** What is needed **
Lines containing the word "roadmap" are the ones to copy from the records below.

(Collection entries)
'''

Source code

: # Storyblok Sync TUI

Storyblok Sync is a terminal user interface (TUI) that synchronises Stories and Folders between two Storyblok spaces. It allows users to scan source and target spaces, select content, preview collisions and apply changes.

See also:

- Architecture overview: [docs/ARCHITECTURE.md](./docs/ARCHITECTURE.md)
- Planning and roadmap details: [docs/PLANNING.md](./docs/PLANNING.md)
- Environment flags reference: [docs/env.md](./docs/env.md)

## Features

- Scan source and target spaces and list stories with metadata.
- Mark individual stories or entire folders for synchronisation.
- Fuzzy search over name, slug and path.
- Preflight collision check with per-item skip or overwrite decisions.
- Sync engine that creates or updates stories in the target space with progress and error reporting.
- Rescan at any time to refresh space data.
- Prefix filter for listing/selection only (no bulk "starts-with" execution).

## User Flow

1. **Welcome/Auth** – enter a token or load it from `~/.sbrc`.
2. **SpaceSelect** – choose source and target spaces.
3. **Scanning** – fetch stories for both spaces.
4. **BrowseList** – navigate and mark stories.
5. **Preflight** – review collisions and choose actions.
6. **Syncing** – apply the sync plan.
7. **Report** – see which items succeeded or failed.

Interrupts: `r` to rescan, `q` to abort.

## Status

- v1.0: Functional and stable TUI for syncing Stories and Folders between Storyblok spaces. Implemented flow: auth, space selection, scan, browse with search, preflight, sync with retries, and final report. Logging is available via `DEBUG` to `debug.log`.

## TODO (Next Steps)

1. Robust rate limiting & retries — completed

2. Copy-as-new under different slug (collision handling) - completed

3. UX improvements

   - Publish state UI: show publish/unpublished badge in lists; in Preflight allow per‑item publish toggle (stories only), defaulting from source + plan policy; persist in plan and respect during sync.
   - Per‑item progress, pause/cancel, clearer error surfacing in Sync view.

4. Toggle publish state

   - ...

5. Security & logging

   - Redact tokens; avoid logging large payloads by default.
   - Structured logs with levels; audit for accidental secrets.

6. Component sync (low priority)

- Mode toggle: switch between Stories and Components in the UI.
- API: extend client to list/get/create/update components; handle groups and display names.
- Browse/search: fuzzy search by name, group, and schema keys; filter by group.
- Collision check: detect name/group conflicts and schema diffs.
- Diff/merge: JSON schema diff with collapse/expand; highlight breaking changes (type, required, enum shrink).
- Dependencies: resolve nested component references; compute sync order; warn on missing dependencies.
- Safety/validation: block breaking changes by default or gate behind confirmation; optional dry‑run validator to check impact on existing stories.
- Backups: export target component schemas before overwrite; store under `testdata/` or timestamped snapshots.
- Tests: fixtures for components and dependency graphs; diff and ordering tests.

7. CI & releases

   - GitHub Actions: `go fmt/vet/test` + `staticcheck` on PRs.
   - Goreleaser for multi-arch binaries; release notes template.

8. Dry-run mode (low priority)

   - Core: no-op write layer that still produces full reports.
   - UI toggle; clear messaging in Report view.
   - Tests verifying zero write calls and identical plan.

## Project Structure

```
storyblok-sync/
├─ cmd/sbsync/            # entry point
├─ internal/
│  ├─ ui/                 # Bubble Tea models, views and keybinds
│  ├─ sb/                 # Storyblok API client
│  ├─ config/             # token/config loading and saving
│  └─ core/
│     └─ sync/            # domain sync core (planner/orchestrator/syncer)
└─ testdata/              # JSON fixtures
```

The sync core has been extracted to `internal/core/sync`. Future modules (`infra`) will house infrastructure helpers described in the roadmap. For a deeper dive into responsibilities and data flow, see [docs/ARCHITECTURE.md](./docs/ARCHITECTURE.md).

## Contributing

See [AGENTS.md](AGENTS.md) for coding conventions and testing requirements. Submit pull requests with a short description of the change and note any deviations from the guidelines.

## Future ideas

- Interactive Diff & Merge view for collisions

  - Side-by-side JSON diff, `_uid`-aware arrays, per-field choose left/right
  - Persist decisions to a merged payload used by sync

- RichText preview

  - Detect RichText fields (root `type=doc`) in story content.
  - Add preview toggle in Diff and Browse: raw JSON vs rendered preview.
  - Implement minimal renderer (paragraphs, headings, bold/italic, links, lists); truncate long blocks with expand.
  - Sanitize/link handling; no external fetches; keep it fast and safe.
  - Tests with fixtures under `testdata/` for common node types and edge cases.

'''

** Response **
- Planning and roadmap details: [docs/PLANNING.md](./docs/PLANNING.md)
The sync core has been extracted to `internal/core/sync`. Future modules (`infra`) will house infrastructure helpers described in the roadmap. For a deeper dive into responsibilities and data flow, see [docs/ARCHITECTURE.md](./docs/ARCHITECTURE.md).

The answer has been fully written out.